The discovery of warfarin originated in the 1920s on the prairies of Canada and North America. Previously healthy cattle began dying from internal bleeding with no obvious cause. The cattle and sheep had grazed on sweet clover hay (Melilotus alba and Melilotus officinalis); the haemorrhaging occurred most commonly when the climate was damp and the hay had become infected with mould. The spoiled hay would normally have been discarded, but financial hardship in the 1920s meant that farmers could not afford replacement fodder. The haemorrhagic disease became known as 'sweet clover disease'.


Frank W. Schofield and Lee M. Roderick, two local veterinary surgeons, showed that sweet clover disease could be reversed by removing the mouldy hay or by transfusing fresh blood into the bleeding animal. Roderick referred to the acquired coagulation disorder as a 'plasma prothrombin defect'.
Despite recommendations not to feed mouldy hay to their cattle, many farmers did not follow the advice, and sweet clover disease remained prevalent a decade later. In desperation, Ed Carlson, a Wisconsin farmer, drove a dead cow 200 miles to an agricultural experimental station, where he presented biochemist Karl Link with a milk can of unclotted blood. Link and colleagues set about identifying and isolating the active compound that caused the haemorrhagic disease. They adopted a new in vitro clotting assay using plasma from rabbits to guide chemical fractionation of compounds found in the hay.

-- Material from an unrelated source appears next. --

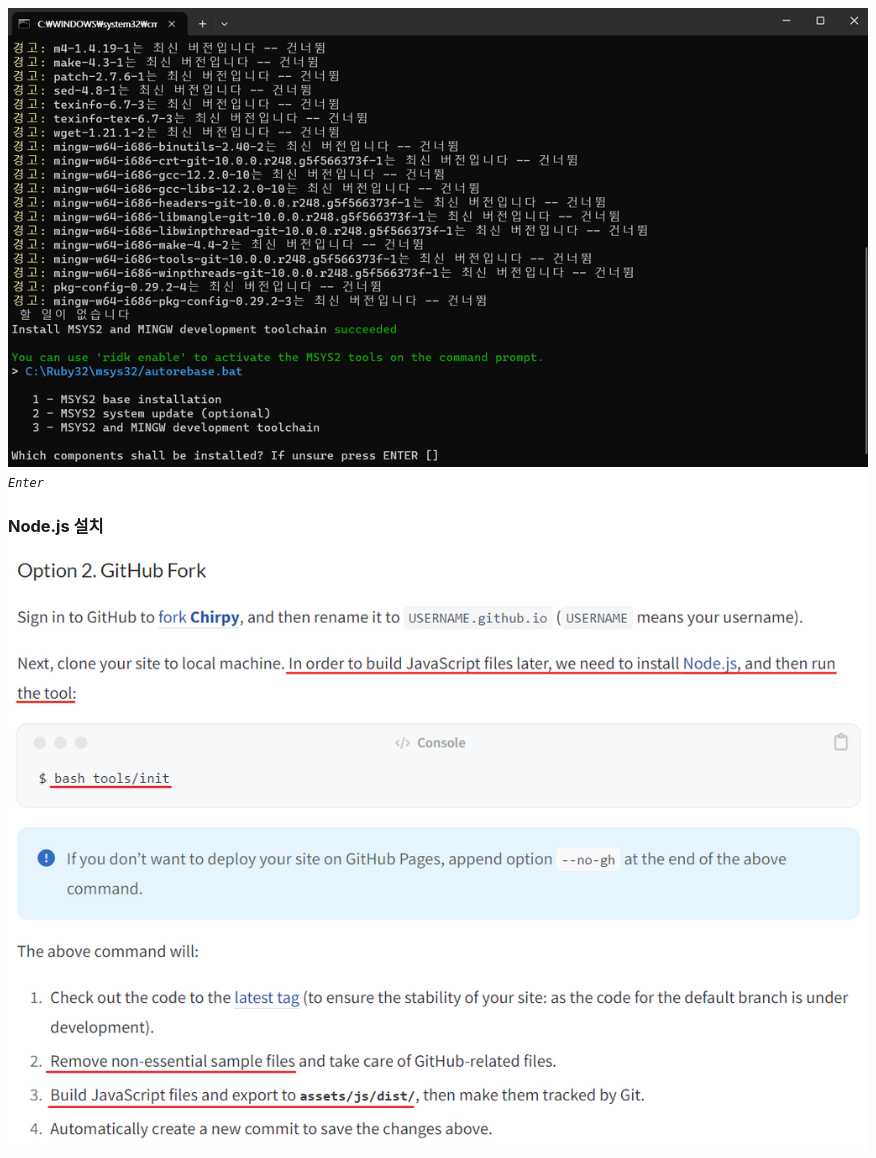 ![10-install-ruby(7)](/assets/img/posts/tools/ssg/jekyll/chirpy/make-github-blog-with-chirpy-theme-on-windows/10-install-ruby(7).png)
*`Enter`*

### Node.js 설치

<a id=anchor1></a>
![11-chirpy-getting-started(2)](/assets/img/posts/tools/ssg/jekyll/chirpy/make-github-blog-with-chirpy-theme-on-windows/11-chirpy-getting-started(2).png)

By 1940, after 6 years' work, Link and colleagues established that a natural substance called coumarin was oxidized in mouldy hay to produce 3,3′-methylene-bis(4-hydroxycoumarin), which would become better known as dicoumarol. The work was funded by the Wisconsin Alumni Research Foundation (WARF), who were awarded the patent for dicoumarol in 1941.
In 1945, Link considered using a coumarin derivative as a rodenticide. Dicoumarol acted too slowly to be a practical poison. Link and colleagues worked through a list of 150 variations of coumarin, and number 42 was found to be particularly potent. The compound was named 'warfarin' after the funding agency, and was successfully marketed in 1948 as a rodenticide.
“Warfarin transitioned into clinical use ... and was approved for use in humans in 1954”
In 1951, a US Army inductee attempted suicide with multiple doses of warfarin in rodenticide, but fully recovered after being treated with vitamin K in hospital. Studies then began on the use of warfarin as a therapeutic anticoagulant. Clinical anticoagulants were available at this time, but heparin required parenteral administration, and dicoumarol had a long lag period before onset of a therapeutic effect. The main advantages of warfarin were high oral bioavailability and high water solubility; it was more potent than dicoumarol, but its effect could still be reversed by vitamin K. Therefore, warfarin transitioned into clinical use under the trade name Coumadin, and was approved for use in humans in 1954.
An early recipient of warfarin was US president Dwight D. Eisenhower, who was prescribed the drug after a myocardial infarction in 1955. Despite its widespread use, the mechanism of action of warfarin was not discovered until 1978, when John W. Suttie and colleagues demonstrated that warfarin disrupts vitamin K metabolism by inhibiting the enzyme epoxide reductase.